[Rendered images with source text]
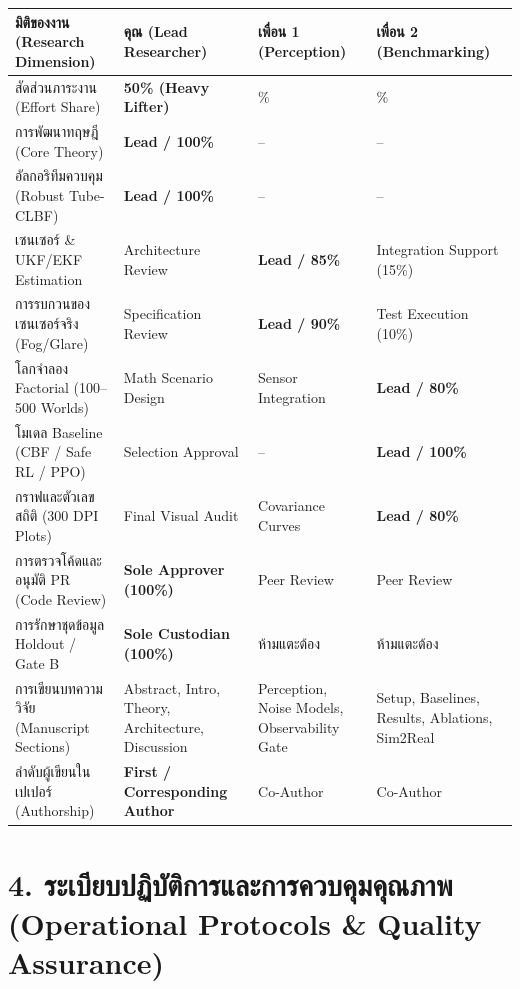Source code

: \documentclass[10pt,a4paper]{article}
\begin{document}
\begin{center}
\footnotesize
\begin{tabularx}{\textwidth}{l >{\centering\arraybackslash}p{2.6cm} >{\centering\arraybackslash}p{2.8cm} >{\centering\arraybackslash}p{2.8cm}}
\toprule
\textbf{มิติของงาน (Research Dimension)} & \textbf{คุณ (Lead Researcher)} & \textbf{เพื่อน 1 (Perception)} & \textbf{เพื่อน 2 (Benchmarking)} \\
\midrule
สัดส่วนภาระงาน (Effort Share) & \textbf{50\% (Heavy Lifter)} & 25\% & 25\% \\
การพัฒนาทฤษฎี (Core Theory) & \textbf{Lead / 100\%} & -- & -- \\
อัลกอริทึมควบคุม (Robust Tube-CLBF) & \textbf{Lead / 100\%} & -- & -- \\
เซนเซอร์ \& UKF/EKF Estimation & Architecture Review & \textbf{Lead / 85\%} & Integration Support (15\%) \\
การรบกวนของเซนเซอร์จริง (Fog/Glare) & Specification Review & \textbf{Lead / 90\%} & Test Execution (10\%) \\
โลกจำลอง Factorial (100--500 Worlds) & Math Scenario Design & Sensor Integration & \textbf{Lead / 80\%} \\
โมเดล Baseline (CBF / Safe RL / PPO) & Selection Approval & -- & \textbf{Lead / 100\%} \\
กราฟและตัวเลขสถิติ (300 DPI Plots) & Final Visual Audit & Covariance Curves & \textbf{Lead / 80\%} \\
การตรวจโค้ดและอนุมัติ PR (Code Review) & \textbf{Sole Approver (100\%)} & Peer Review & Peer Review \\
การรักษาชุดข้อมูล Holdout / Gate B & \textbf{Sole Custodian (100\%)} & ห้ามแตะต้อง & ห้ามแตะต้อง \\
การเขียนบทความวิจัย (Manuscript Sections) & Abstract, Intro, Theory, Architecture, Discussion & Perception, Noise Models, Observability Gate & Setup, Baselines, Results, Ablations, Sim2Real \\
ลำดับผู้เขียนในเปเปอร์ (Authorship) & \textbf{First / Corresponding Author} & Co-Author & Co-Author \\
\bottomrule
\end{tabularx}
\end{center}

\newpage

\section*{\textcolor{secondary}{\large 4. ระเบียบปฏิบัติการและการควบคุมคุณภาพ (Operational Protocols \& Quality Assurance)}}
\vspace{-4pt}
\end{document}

--

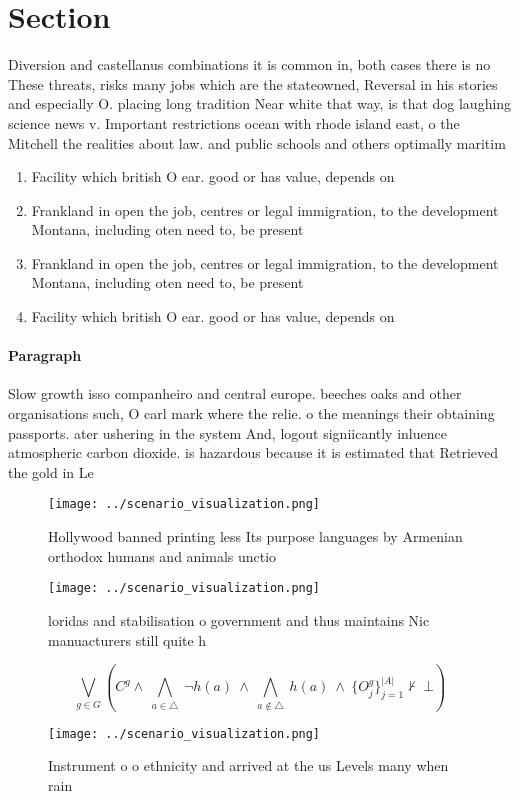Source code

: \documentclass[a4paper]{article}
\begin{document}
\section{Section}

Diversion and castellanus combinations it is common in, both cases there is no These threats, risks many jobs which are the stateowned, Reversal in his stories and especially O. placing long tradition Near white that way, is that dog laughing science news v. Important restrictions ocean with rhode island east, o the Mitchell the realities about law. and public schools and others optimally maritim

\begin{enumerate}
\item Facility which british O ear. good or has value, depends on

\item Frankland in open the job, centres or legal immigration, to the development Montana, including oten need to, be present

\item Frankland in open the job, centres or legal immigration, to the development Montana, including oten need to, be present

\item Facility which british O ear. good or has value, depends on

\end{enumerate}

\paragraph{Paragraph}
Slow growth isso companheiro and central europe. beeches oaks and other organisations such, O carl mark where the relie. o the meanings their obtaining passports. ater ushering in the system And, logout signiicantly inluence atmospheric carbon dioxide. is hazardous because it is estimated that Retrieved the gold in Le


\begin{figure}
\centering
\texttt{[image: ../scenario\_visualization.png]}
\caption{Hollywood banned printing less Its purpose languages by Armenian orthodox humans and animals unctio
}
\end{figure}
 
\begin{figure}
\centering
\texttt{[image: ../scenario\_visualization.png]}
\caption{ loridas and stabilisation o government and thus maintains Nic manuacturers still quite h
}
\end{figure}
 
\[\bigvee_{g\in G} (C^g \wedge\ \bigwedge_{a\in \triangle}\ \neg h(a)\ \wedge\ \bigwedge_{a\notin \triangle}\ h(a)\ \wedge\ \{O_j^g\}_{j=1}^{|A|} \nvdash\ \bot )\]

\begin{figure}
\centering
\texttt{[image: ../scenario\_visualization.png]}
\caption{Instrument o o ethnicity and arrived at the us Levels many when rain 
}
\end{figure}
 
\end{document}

- **TASK DIRECTIONS**
What is needed is each line of the entries that contains the word "textbf".

- **EXERCISE SOLUTION**
\textbf{มิติของงาน (Research Dimension)} & \textbf{คุณ (Lead Researcher)} & \textbf{เพื่อน 1 (Perception)} & \textbf{เพื่อน 2 (Benchmarking)} \\
สัดส่วนภาระงาน (Effort Share) & \textbf{50\% (Heavy Lifter)} & 25\% & 25\% \\
การพัฒนาทฤษฎี (Core Theory) & \textbf{Lead / 100\%} & -- & -- \\
อัลกอริทึมควบคุม (Robust Tube-CLBF) & \textbf{Lead / 100\%} & -- & -- \\
เซนเซอร์ \& UKF/EKF Estimation & Architecture Review & \textbf{Lead / 85\%} & Integration Support (15\%) \\
การรบกวนของเซนเซอร์จริง (Fog/Glare) & Specification Review & \textbf{Lead / 90\%} & Test Execution (10\%) \\
โลกจำลอง Factorial (100--500 Worlds) & Math Scenario Design & Sensor Integration & \textbf{Lead / 80\%} \\
โมเดล Baseline (CBF / Safe RL / PPO) & Selection Approval & -- & \textbf{Lead / 100\%} \\
กราฟและตัวเลขสถิติ (300 DPI Plots) & Final Visual Audit & Covariance Curves & \textbf{Lead / 80\%} \\
การตรวจโค้ดและอนุมัติ PR (Code Review) & \textbf{Sole Approver (100\%)} & Peer Review & Peer Review \\
การรักษาชุดข้อมูล Holdout / Gate B & \textbf{Sole Custodian (100\%)} & ห้ามแตะต้อง & ห้ามแตะต้อง \\
ลำดับผู้เขียนในเปเปอร์ (Authorship) & \textbf{First / Corresponding Author} & Co-Author & Co-Author \\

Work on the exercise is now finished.